Instagram has tried some experimental changes as well. One big one was the JIT. They have a custom method at a time JIT. There is nearly full coverage for all of the opcodes. They do have some unsupported opcodes, but they are rare and not used in methods, such as IMPORT_STAR. There are a couple of intermediate representations. The front end lowers to an HIR where they do an SSA and have a ref count insertion pass as well as other optimization passes. After they go though the HIR level, they lower it to an LIR, which is closer to x64.
Another experimental idea is something they call static Python. It provides similar performance gains as MyPyC or Cython, but it works at runtime and has no extra compile steps. It starts with a new source loader that loads files marked with import __static__, and it supports cross module compilation across different source files. There are also new byte codes such as INVOKE_FUNCTION and LOAD_FIELD that can be bound tightly at runtime. It uses normal PEP 484 annotations.
InterOp needs to enforce types at the boundaries between untyped Python and static Python. If you call a typed function, then you might get a TypeError. Static Python has a whole new static compiler that uses the regular Python ast module and is based on the Python 2.x compiler package.
In addition, Pyro is an unannounced, experimental, from-scratch implementation that reuses the standard library. The main differences between Pyro and CPython are:
- Compacting garbage collection
- Tagged pointers
- Hidden classes
The C API is emulated for the PEP 384 subset for supporting C extensions.

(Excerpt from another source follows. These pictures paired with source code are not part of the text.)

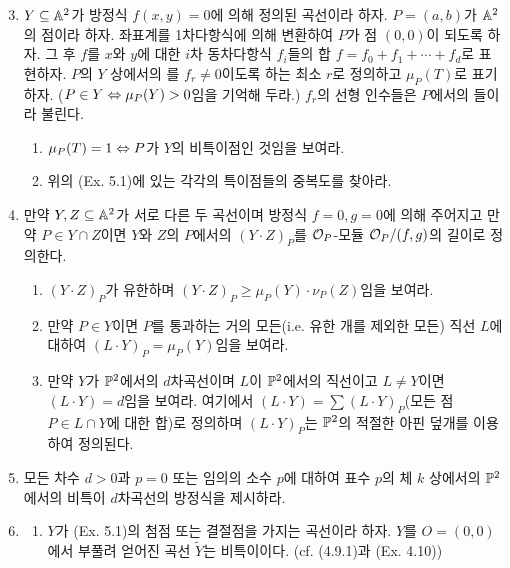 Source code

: 	\begin{enumerate}[label=\tb{5.\arabic*.},itemindent=0mm,itemsep=2mm]
	\setcounter{enumi}{2}
	\item {} $Y\subseteq\mathbb{A}^2$가 방정식 $f(x,y)=0$에 의해 정의된 곡선이라 하자. $P=(a,b)$가 $\mathbb{A}^2$의 점이라 하자.
	좌표계를 1차다항식에 의해 변환하여 $P$가 점 $(0,0)$이 되도록 하자.
	그 후 $f$를 $x$와 $y$에 대한 $i$차 동차다항식 $f_i$들의 합 $f=f_0+f_1+\cdots+f_d$로 표현하자.
	$P$의 $Y$ 상에서의 를 $f_r\ne 0$이도록 하는 최소 $r$로 정의하고 $\mu_P(T)$로 표기하자.
	($P\in Y\Leftrightarrow\mu_P(Y)>0$임을 기억해 두라.) $f_r$의 선형 인수들은 $P$에서의 들이라 불린다.
	\begin{enumerate}[label=(\alph*)]
	\item $\mu_P(T)=1\Leftrightarrow P$가 $Y$의 비특이점인 것임을 보여라.
	\item 위의 (Ex. 5.1)에 있는 각각의 특이점들의 중복도를 찾아라.
	\end{enumerate}
	\item {} 만약 $Y,Z\subseteq\mathbb{A}^2$가 서로 다른 두 곡선이며 방정식 $f=0,g=0$에 의해 주어지고 만약 $P\in Y\cap Z$이면
	$Y$와 $Z$의 $P$에서의  $(Y\cdot Z)_P$를
	$\mathcal{O}_P$-모듈 $\mathcal{O}_P/(f,g)$의 길이로 정의한다.
	\begin{enumerate}[label=(\alph*)]
	\item $(Y\cdot Z)_P$가 유한하며 $(Y\cdot Z)_P\ge\mu_P(Y)\cdot\nu_P(Z)$임을 보여라.
	\item 만약 $P\in Y$이면 $P$를 통과하는 거의 모든(i.e. 유한 개를 제외한 모든) 직선 $L$에 대하여 $(L\cdot Y)_P=\mu_P(Y)$임을 보여라.
	\item 만약 $Y$가 $\mathbb{P}^2$에서의 $d$차곡선이며 $L$이 $\mathbb{P}^2$에서의 직선이고 $L\ne Y$이면 $(L\cdot Y)=d$임을 보여라.
	여기에서 $(L\cdot Y)=\sum(L\cdot Y)_P$(모든 점 $P\in L\cap Y$에 대한 합)로 정의하며
	$(L\cdot Y)_P$는 $\mathbb{P}^2$의 적절한 아핀 덮개를 이용하여 정의된다.
	\end{enumerate}
	\item 모든 차수 $d>0$과 $p=0$ 또는 임의의 소수 $p$에 대하여 표수 $p$의 체 $k$ 상에서의
	$\mathbb{P}^2$에서의 비특이 $d$차곡선의 방정식을 제시하라.
	\item {}
	\begin{enumerate}[label=(\alph*)]
	\item $Y$가 (Ex. 5.1)의 첨점 또는 결절점을 가지는 곡선이라 하자. $Y$를 $O=(0,0)$에서 부풀려 얻어진 곡선 $\tilde Y$는 비특이이다.
	(cf. (4.9.1)과 (Ex. 4.10))

\end{enumerate}
\end{enumerate}
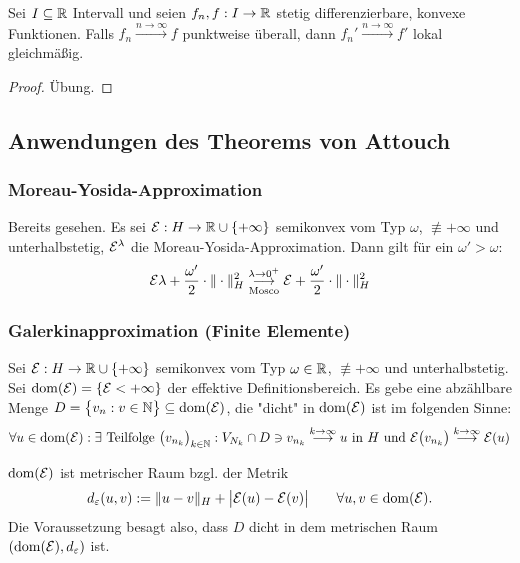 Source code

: \begin{lemma}
	Sei $I\subseteq\mathbb{R}$ Intervall und seien $f_n,f:I\to\mathbb{R}$ stetig differenzierbare, konvexe Funktionen.
	Falls $f_n\overset{n\to\infty}{\longrightarrow} f$ punktweise überall,
	dann $f_n'\overset{n\to\infty}{\longrightarrow} f'$ lokal gleichmäßig.
\end{lemma}

\begin{proof}
	Übung.
\end{proof}

\subsection{Anwendungen des Theorems von Attouch} %
\subsubsection{Moreau-Yosida-Approximation}
Bereits gesehen.
Es sei $\mathcal{E}:H\to\mathbb{R}\cup\lbrace+\infty\rbrace$ semikonvex vom Typ $\omega$, $\not\equiv+\infty$ und unterhalbstetig,
$\mathcal{E}^\lambda$ die Moreau-Yosida-Approximation.
Dann gilt für ein $\omega'>\omega$:
\begin{align*}
	\mathcal{E}\lambda+\frac{\omega'}{2}\cdot\Vert\cdot\Vert_H^2
	\underset{\text{Mosco}}{\overset{\lambda\to 0^+}{\longrightarrow}}
	\mathcal{E}+\frac{\omega'}{2}\cdot\Vert\cdot\Vert_H^2
\end{align*}

\subsubsection{Galerkinapproximation (Finite Elemente)}
Sei $\mathcal{E}:H\to\mathbb{R}\cup\lbrace+\infty\rbrace$ semikonvex vom Typ $\omega\in\mathbb{R}$, $\not\equiv+\infty$ und unterhalbstetig.
Sei $\operatorname{dom}(\mathcal{E})=\lbrace\mathcal{E}<+\infty\rbrace$ der effektive Definitionsbereich.
Es gebe eine abzählbare Menge $D=\big\lbrace v_n:v\in\mathbb{N}\big\rbrace\subseteq\operatorname{dom}(\mathcal{E})$, die "dicht" in $\operatorname{dom}(\mathcal{E})$ ist im folgenden Sinne:
\begin{align*}
	\forall u\in\operatorname{dom}(\mathcal{E}):\exists\text{ Teilfolge }\big(v_{n_k}\big)_{k\in\mathbb{N}}:
	V_{N_k}\cap D\ni v_{n_k}\overset{k\to\infty}{\longrightarrow} u\text{ in }H
	\text{ und }\mathcal{E}\big(v_{n_k}\big)\overset{k\to\infty}{\longrightarrow}\mathcal{E}(u)
\end{align*}

$\operatorname{dom}(\mathcal{E})$ ist metrischer Raum bzgl. der Metrik
\begin{align*}
	d_\varepsilon(u,v):=\Vert u-v\Vert_H+\big|\mathcal{E}(u)-\mathcal{E}(v)\big|\qquad\forall u,v\in\operatorname{dom}(\mathcal{E}).
\end{align*}
Die Voraussetzung besagt also, dass $D$ dicht in dem metrischen Raum $(\operatorname{dom}(\mathcal{E}),d_\varepsilon)$ ist.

Production improvements are difficult to measure because changes have been incremental over time, but they are estimated at between 20% and 30% overall. When Instagram was benchmarking, they used CPython 3.8 as the baseline and compared Cinder, Cinder with the JIT, and Cinder JIT noframe, which Instagram is not yet using in production but wants to move towards so they won’t have to create Python frame objects for jitted code.
Cinder had good results on a large set of benchmarks and a 4x return on richards but did worse with others, particularly 2to3, python_startup, and python_startup_no_site. This was probably because they JIT every single function when it’s invoked the first time. They haven’t yet made the changes to JIT a function when it becomes hot. They also haven’t yet tested comparisons with Pypy.